Feromon hormonları kişileri daha çekici hale getirebiliyor. Hatta yapılan bir araştırmaya göre bir insanın kokusu yalnızca 1.5 saniye içerisinde ona aşık olmamızı sağlıyor. Aşkta kimya ise tam bu noktada devreye giriyor. Ancak aşık olan ve bu kimyası tutan herkes bir ömür boyu mutlu yaşamıyor. ABD’de yapılan bir boşanma analizi, çiftlerin neredeyse yarısının gerçekçi olmayan beklentiler nedeniyle ayrıldığını ortaya koydu. İlişkinin ilk dönemlerinde kimya hormonların aktif çalışmasına neden oluyor. Bu da çiftlerin bazı gerçekleri görmesine engel oluyor. Hormon salınımı azaldığında ise çiftler aslında birbirlerinin bekledikleri gibi olmadığını fark ediyor. Peki güçlü kimya neden her zaman uzun süreli bir birlikteliği de beraberinde getirmiyor?
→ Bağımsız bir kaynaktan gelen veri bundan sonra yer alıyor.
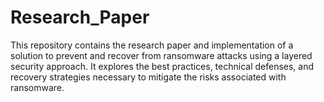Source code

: # Research_Paper
This repository contains the research paper and implementation of a solution to prevent and recover from ransomware attacks using a layered security approach. It explores the best practices, technical defenses, and recovery strategies necessary to mitigate the risks associated with ransomware.
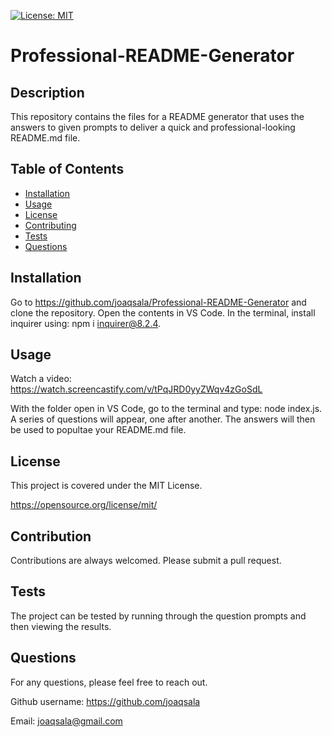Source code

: 
  [![License: MIT](https://img.shields.io/badge/License-MIT-yellow.svg)](https://opensource.org/license/mit/)

  # Professional-README-Generator

  ## Description
  
  This repository contains the files for a README generator that uses the answers to given prompts to deliver a quick and professional-looking README.md file.

  ## Table of Contents

- [Installation](#installation)
- [Usage](#usage)
- [License](#license)
- [Contributing](#contribution)
- [Tests](#tests)
- [Questions](#questions)


## Installation

Go to https://github.com/joaqsala/Professional-README-Generator and clone the repository. Open the contents in VS Code. In the terminal, install inquirer using: npm i inquirer@8.2.4.


## Usage 


Watch a video: https://watch.screencastify.com/v/tPqJRD0yyZWqv4zGoSdL

With the folder open in VS Code, go to the terminal and type: node index.js. A series of questions will appear, one after another. The answers will then be used to popultae your README.md file.


## License

This project is covered under the MIT License.
 
  https://opensource.org/license/mit/


## Contribution

Contributions are always welcomed. Please submit a pull request.


## Tests

The project can be tested by running through the question prompts and then viewing the results.


## Questions

For any questions, please feel free to reach out. 

Github username: https://github.com/joaqsala

Email: joaqsala@gmail.com
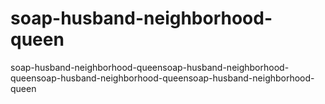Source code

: # soap-husband-neighborhood-queen
soap-husband-neighborhood-queensoap-husband-neighborhood-queensoap-husband-neighborhood-queensoap-husband-neighborhood-queen
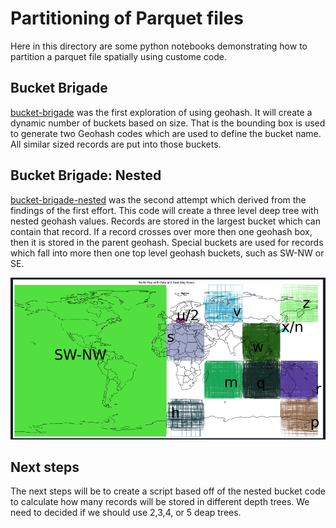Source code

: # Partitioning of Parquet files

Here in this directory are some python notebooks demonstrating how to partition a parquet file spatially using custome code.

## Bucket Brigade

[bucket-brigade](bucket-brigade.ipynb) was the first exploration of using geohash. It will create a dynamic number of buckets based on size. That is the bounding box is used to generate two Geohash codes which are used to define the bucket name. All similar sized records are put into those buckets.

## Bucket Brigade: Nested 
[bucket-brigade-nested](bucket-brigade-nested.ipynb) was the second attempt which derived from the findings of the first effort. This code will create a three level deep tree with nested geohash values. Records are stored in the largest bucket which can contain that record. If a record crosses over more then one geohash box, then it is stored in the parent geohash. Special buckets are used for records which fall into more then one top level geohash buckets, such as SW-NW or SE.

![geohash_buckets.png](geohash_buckets.png)

## Next steps

The next steps will be to create a script based off of the nested bucket code to calculate how many records will be stored in different depth trees. We need to decided if we should use 2,3,4, or 5 deap trees.
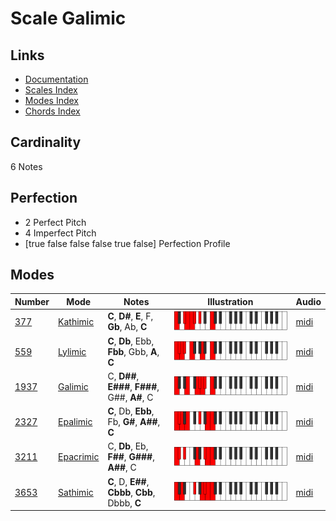 # Scale Galimic

## Links

- [Documentation](README.md)
- [Scales Index](Scales.md)
- [Modes Index](Modes.md)
- [Chords Index](Chords.md)

## Cardinality

6 Notes

## Perfection

- 2 Perfect Pitch
- 4 Imperfect Pitch
- [true false false false true false] Perfection Profile

## Modes

| Number | Mode | Notes | Illustration | Audio |
|--------|------|-------|--------------|-------|
| [377](https://ianring.com/musictheory/scales/377) | [Kathimic](ModeKathimic.md) | **C**, **D#**, **E**, F, **Gb**, Ab, **C** | ![CNaturalKathimic](ModeCNaturalKathimic.png) | [midi](https://github.com/edipermadi/music/blob/main/docs/ModeCNaturalKathimic.mid?raw=true) | 
| [559](https://ianring.com/musictheory/scales/559) | [Lylimic](ModeLylimic.md) | **C**, **Db**, Ebb, **Fbb**, Gbb, **A**, **C** | ![CNaturalLylimic](ModeCNaturalLylimic.png) | [midi](https://github.com/edipermadi/music/blob/main/docs/ModeCNaturalLylimic.mid?raw=true) | 
| [1937](https://ianring.com/musictheory/scales/1937) | [Galimic](ModeGalimic.md) | C, **D##**, **E###**, **F###**, G##, **A#**, C | ![CNaturalGalimic](ModeCNaturalGalimic.png) | [midi](https://github.com/edipermadi/music/blob/main/docs/ModeCNaturalGalimic.mid?raw=true) | 
| [2327](https://ianring.com/musictheory/scales/2327) | [Epalimic](ModeEpalimic.md) | **C**, Db, **Ebb**, Fb, **G#**, **A##**, **C** | ![CNaturalEpalimic](ModeCNaturalEpalimic.png) | [midi](https://github.com/edipermadi/music/blob/main/docs/ModeCNaturalEpalimic.mid?raw=true) | 
| [3211](https://ianring.com/musictheory/scales/3211) | [Epacrimic](ModeEpacrimic.md) | C, **Db**, Eb, **F##**, **G###**, **A##**, C | ![CNaturalEpacrimic](ModeCNaturalEpacrimic.png) | [midi](https://github.com/edipermadi/music/blob/main/docs/ModeCNaturalEpacrimic.mid?raw=true) | 
| [3653](https://ianring.com/musictheory/scales/3653) | [Sathimic](ModeSathimic.md) | **C**, D, **E##**, **Cbbb**, **Cbb**, Dbbb, **C** | ![CNaturalSathimic](ModeCNaturalSathimic.png) | [midi](https://github.com/edipermadi/music/blob/main/docs/ModeCNaturalSathimic.mid?raw=true) | 
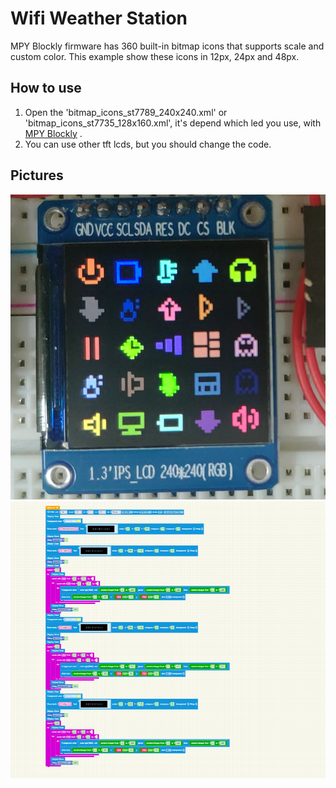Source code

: # Wifi Weather Station
MPY Blockly firmware has 360 built-in bitmap icons that supports scale and custom color.
This example show these icons in 12px, 24px and 48px.

## How to use

1. Open the 'bitmap_icons_st7789_240x240.xml' or 'bitmap_icons_st7735_128x160.xml', it's depend which led you use, with [MPY Blockly](https://mpyblockly.github.io/mpyblockly/) .
2. You can use other tft lcds, but you should change the code.


## Pictures
<img src='./built-in_bitmap_icons1.png' width='600px'/>
<img src='./built-in_bitmap_icons.png' width='600px'/>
1. İstatistikler bir ilişkideki kimyanın sevgi ile değil, tutku ve çekim ile ilgili olduğunu söylüyor
Bilim insanları kimyanın ilişkideki yerini sorgulamak için 300’den fazla kişiyle bir çalışma yaptı. Çalışmanın amacı kimyanın ilişkide hangi rolü oynadığıydı. Sonuçlar ise pek şaşırtıcı değildi. Erkeklerin ve kadınların sadece yüzde 9’u bu dönemi “sevgi” ile ilişkilendirdi. “Biyolojik reaksiyonlar” ve “karşılıklı arzu” gibi cevaplar yaklaşık 3 kat daha fazla verildi. Yani ilişkide kimya sevgi ile değil tutkuyla ilgili olarak görülüyor.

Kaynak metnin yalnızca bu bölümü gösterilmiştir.